|
|
|
|
|
by testware
1576 days ago
|
|
That's the current requirement for the compression they use. I'm sure that there's a lot of heavy optimizations under the hood to support 4K at 35Mbps, which is most likely lossy as well. Bluray video requires about 144Mbps at the highest quality right now. A bulk of this can also be audio formats with spatial information, like Dolby Atmos, or DTS:X. VR might need even twice that amount for both eyes. Combine that with more dense sensors, probably improvements in processors and memory allowing better lossless decoders, and you can cross 1Gbps easily. I can also see multiple users at home needing this at the same time. |
|
Now there might be people who can notice the difference but in our limited human studies testing on in house VR employees they couldn’t (try it out yourself if you have an Oculus link - the Oculus PC tool lets you adjust the bandwidth live if I recall correctly). You do want to start initially with a high bandwidth so that the initial P frame gets the most detail and then you can decrease the bandwidth which applies to the subsequent I frames.

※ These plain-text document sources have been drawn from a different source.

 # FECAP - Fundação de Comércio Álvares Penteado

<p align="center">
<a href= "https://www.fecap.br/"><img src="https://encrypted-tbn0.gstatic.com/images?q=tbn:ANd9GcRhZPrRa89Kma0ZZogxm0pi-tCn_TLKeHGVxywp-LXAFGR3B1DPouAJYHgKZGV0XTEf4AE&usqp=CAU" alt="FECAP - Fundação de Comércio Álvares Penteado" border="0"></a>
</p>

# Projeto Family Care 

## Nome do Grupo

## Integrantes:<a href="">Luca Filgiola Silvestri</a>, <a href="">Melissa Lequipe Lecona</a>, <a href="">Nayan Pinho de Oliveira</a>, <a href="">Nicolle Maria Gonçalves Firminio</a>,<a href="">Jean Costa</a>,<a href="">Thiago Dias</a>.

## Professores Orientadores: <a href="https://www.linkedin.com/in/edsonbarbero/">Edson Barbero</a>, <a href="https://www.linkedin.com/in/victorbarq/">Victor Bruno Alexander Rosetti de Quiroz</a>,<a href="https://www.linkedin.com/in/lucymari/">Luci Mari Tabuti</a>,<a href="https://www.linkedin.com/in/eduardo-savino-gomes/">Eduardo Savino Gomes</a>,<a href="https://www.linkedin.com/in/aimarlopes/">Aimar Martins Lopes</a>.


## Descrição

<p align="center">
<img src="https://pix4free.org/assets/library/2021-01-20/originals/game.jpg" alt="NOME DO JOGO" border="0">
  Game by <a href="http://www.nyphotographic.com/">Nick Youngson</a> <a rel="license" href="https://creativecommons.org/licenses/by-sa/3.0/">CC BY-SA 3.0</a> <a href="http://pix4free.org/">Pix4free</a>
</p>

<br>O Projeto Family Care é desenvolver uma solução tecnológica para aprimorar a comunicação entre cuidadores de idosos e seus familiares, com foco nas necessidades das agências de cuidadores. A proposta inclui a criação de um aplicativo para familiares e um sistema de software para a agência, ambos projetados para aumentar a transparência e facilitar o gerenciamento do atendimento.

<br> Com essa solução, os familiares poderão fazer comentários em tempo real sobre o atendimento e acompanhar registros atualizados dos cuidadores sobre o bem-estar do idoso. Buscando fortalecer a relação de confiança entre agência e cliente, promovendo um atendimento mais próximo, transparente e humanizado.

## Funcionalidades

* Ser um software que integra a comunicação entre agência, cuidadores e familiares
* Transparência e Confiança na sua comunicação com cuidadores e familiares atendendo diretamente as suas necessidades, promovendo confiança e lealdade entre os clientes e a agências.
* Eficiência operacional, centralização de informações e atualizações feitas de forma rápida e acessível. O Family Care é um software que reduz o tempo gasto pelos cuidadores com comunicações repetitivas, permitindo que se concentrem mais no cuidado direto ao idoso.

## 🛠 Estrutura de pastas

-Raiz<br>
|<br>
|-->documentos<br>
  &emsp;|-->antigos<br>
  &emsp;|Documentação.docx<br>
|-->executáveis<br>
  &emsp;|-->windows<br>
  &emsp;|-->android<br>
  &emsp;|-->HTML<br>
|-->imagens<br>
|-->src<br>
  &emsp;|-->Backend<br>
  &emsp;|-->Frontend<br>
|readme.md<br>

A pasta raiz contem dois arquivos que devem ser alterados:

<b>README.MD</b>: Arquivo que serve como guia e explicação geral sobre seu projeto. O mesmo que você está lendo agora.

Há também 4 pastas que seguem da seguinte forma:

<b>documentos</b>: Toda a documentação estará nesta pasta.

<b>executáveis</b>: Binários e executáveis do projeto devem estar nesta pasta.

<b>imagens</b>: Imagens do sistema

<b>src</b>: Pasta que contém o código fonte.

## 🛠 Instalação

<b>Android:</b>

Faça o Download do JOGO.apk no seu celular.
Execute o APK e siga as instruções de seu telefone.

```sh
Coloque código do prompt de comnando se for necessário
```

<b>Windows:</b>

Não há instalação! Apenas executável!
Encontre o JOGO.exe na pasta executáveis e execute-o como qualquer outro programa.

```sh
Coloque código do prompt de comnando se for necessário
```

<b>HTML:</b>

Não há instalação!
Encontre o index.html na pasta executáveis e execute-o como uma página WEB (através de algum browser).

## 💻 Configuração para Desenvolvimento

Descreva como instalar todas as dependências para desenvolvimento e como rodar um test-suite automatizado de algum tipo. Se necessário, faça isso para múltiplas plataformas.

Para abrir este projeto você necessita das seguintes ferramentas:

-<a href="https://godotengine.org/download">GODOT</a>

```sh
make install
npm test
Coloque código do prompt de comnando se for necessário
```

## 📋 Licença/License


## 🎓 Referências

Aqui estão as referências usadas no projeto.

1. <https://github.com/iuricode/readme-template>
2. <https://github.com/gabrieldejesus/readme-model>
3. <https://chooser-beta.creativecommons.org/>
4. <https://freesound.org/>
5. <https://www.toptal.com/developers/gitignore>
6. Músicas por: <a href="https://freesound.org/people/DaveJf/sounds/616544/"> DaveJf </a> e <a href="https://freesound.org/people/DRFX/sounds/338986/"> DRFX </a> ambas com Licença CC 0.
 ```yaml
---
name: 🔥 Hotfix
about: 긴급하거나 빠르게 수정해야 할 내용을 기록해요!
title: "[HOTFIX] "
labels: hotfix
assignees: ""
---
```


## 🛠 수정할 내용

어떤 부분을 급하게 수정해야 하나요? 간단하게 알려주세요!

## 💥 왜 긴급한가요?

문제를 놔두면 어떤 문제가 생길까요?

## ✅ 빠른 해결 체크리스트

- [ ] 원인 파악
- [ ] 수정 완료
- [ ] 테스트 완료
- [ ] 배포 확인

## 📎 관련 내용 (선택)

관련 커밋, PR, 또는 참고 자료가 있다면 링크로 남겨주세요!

Obviously VR resolution keeps increasing every year or two so this will grow but you’ve got other techniques that combat this like ML supersampling.
I think an overlooked piece of 10GBe is lower latency and more consistent performance as packet scheduling is the most challenging aspect of streaming VR. There could also be other use cases where higher bandwidth is more critical but video streaming VR likely isn’t it.